REQUIRED WORK >> After locating the line that contains "最后还要提醒大家一句：无论是", restate it and each later line word for word through the end of the records.

(Pictures paired with source code)
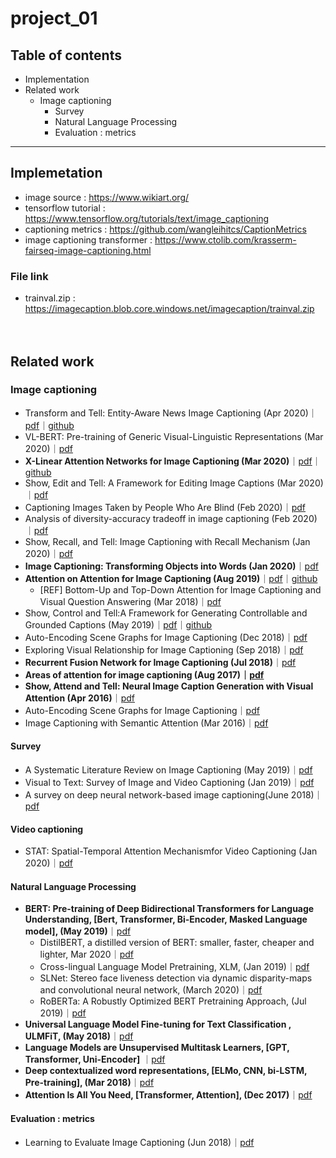 # project_01

## Table of contents

- Implementation
- Related work
  - Image captioning
    - Survey
    - Natural Language Processing
    - Evaluation : metrics

    
---


## Implemetation
- image source : https://www.wikiart.org/
- tensorflow tutorial : https://www.tensorflow.org/tutorials/text/image_captioning
- captioning metrics : https://github.com/wangleihitcs/CaptionMetrics
- image captioning transformer : https://www.ctolib.com/krasserm-fairseq-image-captioning.html

### File link
- trainval.zip : https://imagecaption.blob.core.windows.net/imagecaption/trainval.zip
<br><br><br>

## Related work

### Image captioning

- Transform and Tell: Entity-Aware News Image Captioning (Apr 2020)｜[pdf](https://arxiv.org/abs/2004.08070)｜[github](https://github.com/alasdairtran/transform-and-tell)
- VL-BERT: Pre-training of Generic Visual-Linguistic Representations (Mar 2020)｜[pdf](https://openreview.net/forum?id=SygXPaEYvH)
- <b>X-Linear Attention Networks for Image Captioning (Mar 2020)</b>｜[pdf](https://arxiv.org/abs/2003.14080)｜[github](https://github.com/Panda-Peter/image-captioning)
- Show, Edit and Tell: A Framework for Editing Image Captions (Mar 2020)｜[pdf](https://arxiv.org/abs/2003.03107)
- Captioning Images Taken by People Who Are Blind (Feb 2020)｜[pdf](https://arxiv.org/abs/2002.08565)
- Analysis of diversity-accuracy tradeoff in image captioning (Feb 2020)｜[pdf](https://arxiv.org/abs/2002.11848)
- Show, Recall, and Tell: Image Captioning with Recall Mechanism (Jan 2020)｜[pdf](https://arxiv.org/abs/2001.05876)
- <b>Image Captioning: Transforming Objects into Words (Jan 2020)</b>｜[pdf](https://arxiv.org/abs/1906.05963)
- <b>Attention on Attention for Image Captioning (Aug 2019)</b>｜[pdf](https://arxiv.org/abs/1908.06954)｜[github](https://github.com/husthuaan/AoANet)
  - [REF] Bottom-Up and Top-Down Attention for Image Captioning and Visual Question Answering (Mar 2018)｜[pdf](https://arxiv.org/abs/1707.07998)
- Show, Control and Tell:A Framework for Generating Controllable and Grounded Captions (May 2019)｜[pdf](https://arxiv.org/pdf/1811.10652.pdf)｜[github](https://github.com/aimagelab/show-control-and-tell)
- Auto-Encoding Scene Graphs for Image Captioning (Dec 2018)｜[pdf](https://arxiv.org/abs/1812.02378)
- Exploring Visual Relationship for Image Captioning (Sep 2018)｜[pdf](https://arxiv.org/abs/1809.07041)
- <b>Recurrent Fusion Network for Image Captioning (Jul 2018)</b>｜[pdf](https://arxiv.org/abs/1807.09986)
- <b>Areas of attention for image captioning (Aug 2017)｜[pdf](https://arxiv.org/abs/1612.01033)</b>
- <b>Show, Attend and Tell: Neural Image Caption Generation with Visual Attention (Apr 2016)</b>｜[pdf](https://arxiv.org/abs/1502.03044)
- Auto-Encoding Scene Graphs for Image Captioning｜[pdf](https://arxiv.org/abs/1812.02378)
- Image Captioning with Semantic Attention (Mar 2016)｜[pdf](https://arxiv.org/abs/1603.03925)

#### Survey

- A Systematic Literature Review on Image Captioning (May 2019)｜[pdf](https://www.mdpi.com/2076-3417/9/10/2024)
- Visual to Text: Survey of Image and Video Captioning (Jan 2019)｜[pdf](https://www.researchgate.net/publication/330708929_Visual_to_Text_Survey_of_Image_and_Video_Captioning)
- A survey on deep neural network-based image captioning(June 2018)｜[pdf](https://link.springer.com/article/10.1007/s00371-018-1566-y)

#### Video captioning

- STAT: Spatial-Temporal Attention Mechanismfor Video Captioning (Jan 2020)｜[pdf](https://ieeexplore.ieee.org/stamp/stamp.jsp?tp=&arnumber=8744407&tag=1)

#### Natural Language Processing
- <b>BERT: Pre-training of Deep Bidirectional Transformers for Language Understanding, [Bert, Transformer, Bi-Encoder, Masked Language model], (May 2019)</b>｜[pdf](https://arxiv.org/abs/1810.04805)
  - DistilBERT, a distilled version of BERT: smaller, faster, cheaper and lighter, Mar 2020｜[pdf](https://arxiv.org/abs/1910.01108)
  - Cross-lingual Language Model Pretraining, XLM, (Jan 2019)｜[pdf](https://arxiv.org/abs/1901.07291)
  - SLNet: Stereo face liveness detection via dynamic disparity-maps and convolutional neural network, (March 2020)｜[pdf](https://www.sciencedirect.com/science/article/abs/pii/S0957417419307195)
  - RoBERTa: A Robustly Optimized BERT Pretraining Approach, (Jul 2019)｜[pdf](https://arxiv.org/abs/1907.11692)
- <b>Universal Language Model Fine-tuning for Text Classification , ULMFiT, (May 2018)</b>｜[pdf](https://arxiv.org/abs/1801.06146v5)
- <b>Language Models are Unsupervised Multitask Learners, [GPT, Transformer, Uni-Encoder]</b> ｜[pdf](https://d4mucfpksywv.cloudfront.net/better-language-models/language_models_are_unsupervised_multitask_learners.pdf)
- <b>Deep contextualized word representations, [ELMo, CNN, bi-LSTM, Pre-training], (Mar 2018)</b>｜[pdf](https://arxiv.org/abs/1802.05365v2)
- <b>Attention Is All You Need, [Transformer, Attention], (Dec 2017)</b>｜[pdf](https://arxiv.org/abs/1706.03762)

#### Evaluation : metrics

- Learning to Evaluate Image Captioning (Jun 2018)｜[pdf](https://arxiv.org/abs/1806.06422)
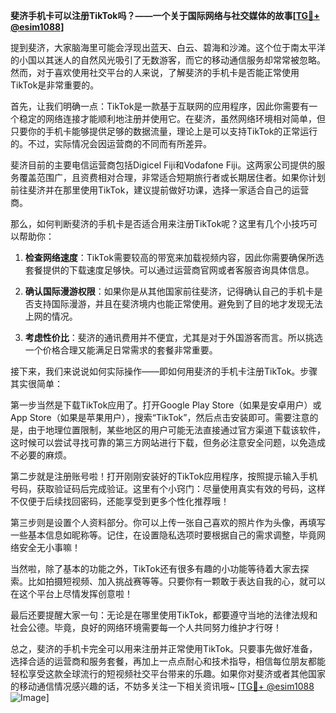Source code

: **斐济手机卡可以注册TikTok吗？——一个关于国际网络与社交媒体的故事[[TG💪+ @esim1088](https://t.me/s/esim1088)]**

提到斐济，大家脑海里可能会浮现出蓝天、白云、碧海和沙滩。这个位于南太平洋的小国以其迷人的自然风光吸引了无数游客，而它的移动通信服务却常常被忽略。然而，对于喜欢使用社交平台的人来说，了解斐济的手机卡是否能正常使用TikTok是非常重要的。

首先，让我们明确一点：TikTok是一款基于互联网的应用程序，因此你需要有一个稳定的网络连接才能顺利地注册并使用它。在斐济，虽然网络环境相对简单，但只要你的手机卡能够提供足够的数据流量，理论上是可以支持TikTok的正常运行的。不过，实际情况会因运营商的不同而有所差异。

斐济目前的主要电信运营商包括Digicel Fiji和Vodafone Fiji。这两家公司提供的服务覆盖范围广，且资费相对合理，非常适合短期旅行者或长期居住者。如果你计划前往斐济并在那里使用TikTok，建议提前做好功课，选择一家适合自己的运营商。

那么，如何判断斐济的手机卡是否适合用来注册TikTok呢？这里有几个小技巧可以帮助你：

1. **检查网络速度**：TikTok需要较高的带宽来加载视频内容，因此你需要确保所选套餐提供的下载速度足够快。可以通过运营商官网或者客服咨询具体信息。
   
2. **确认国际漫游权限**：如果你是从其他国家前往斐济，记得确认自己的手机卡是否支持国际漫游，并且在斐济境内也能正常使用。避免到了目的地才发现无法上网的情况。

3. **考虑性价比**：斐济的通讯费用并不便宜，尤其是对于外国游客而言。所以挑选一个价格合理又能满足日常需求的套餐非常重要。

接下来，我们来说说如何实际操作——即如何用斐济的手机卡注册TikTok。步骤其实很简单：

第一步当然是下载TikTok应用了。打开Google Play Store（如果是安卓用户）或App Store（如果是苹果用户），搜索“TikTok”，然后点击安装即可。需要注意的是，由于地理位置限制，某些地区的用户可能无法直接通过官方渠道下载该软件，这时候可以尝试寻找可靠的第三方网站进行下载，但务必注意安全问题，以免造成不必要的麻烦。

第二步就是注册账号啦！打开刚刚安装好的TikTok应用程序，按照提示输入手机号码，获取验证码后完成验证。这里有个小窍门：尽量使用真实有效的号码，这样不仅便于后续找回密码，还能享受到更多个性化推荐哦！

第三步则是设置个人资料部分。你可以上传一张自己喜欢的照片作为头像，再填写一些基本信息如昵称等。记住，在设置隐私选项时要根据自己的需求调整，毕竟网络安全无小事嘛！

当然啦，除了基本的功能之外，TikTok还有很多有趣的小功能等待着大家去探索。比如拍摄短视频、加入挑战赛等等。只要你有一颗敢于表达自我的心，就可以在这个平台上尽情发挥创意啦！

最后还要提醒大家一句：无论是在哪里使用TikTok，都要遵守当地的法律法规和社会公德。毕竟，良好的网络环境需要每一个人共同努力维护才行呀！

总之，斐济的手机卡完全可以用来注册并正常使用TikTok。只要事先做好准备，选择合适的运营商和服务套餐，再加上一点点耐心和技术指导，相信每位朋友都能轻松享受这款全球流行的短视频社交平台带来的乐趣。如果你对斐济或者其他国家的移动通信情况感兴趣的话，不妨多关注一下相关资讯哦~ [[TG💪+ @esim1088](https://t.me/s/esim1088) ![Image](https://i.postimg.cc/4NQfJmqS/Snipaste-2025-05-13-00-14-12.png)]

FINISHED TASK >>
最后还要提醒大家一句：无论是在哪里使用TikTok，都要遵守当地的法律法规和社会公德。毕竟，良好的网络环境需要每一个人共同努力维护才行呀！

总之，斐济的手机卡完全可以用来注册并正常使用TikTok。只要事先做好准备，选择合适的运营商和服务套餐，再加上一点点耐心和技术指导，相信每位朋友都能轻松享受这款全球流行的短视频社交平台带来的乐趣。如果你对斐济或者其他国家的移动通信情况感兴趣的话，不妨多关注一下相关资讯哦~ [[TG💪+ @esim1088](https://t.me/s/esim1088) ![Image](https://i.postimg.cc/4NQfJmqS/Snipaste-2025-05-13-00-14-12.png)]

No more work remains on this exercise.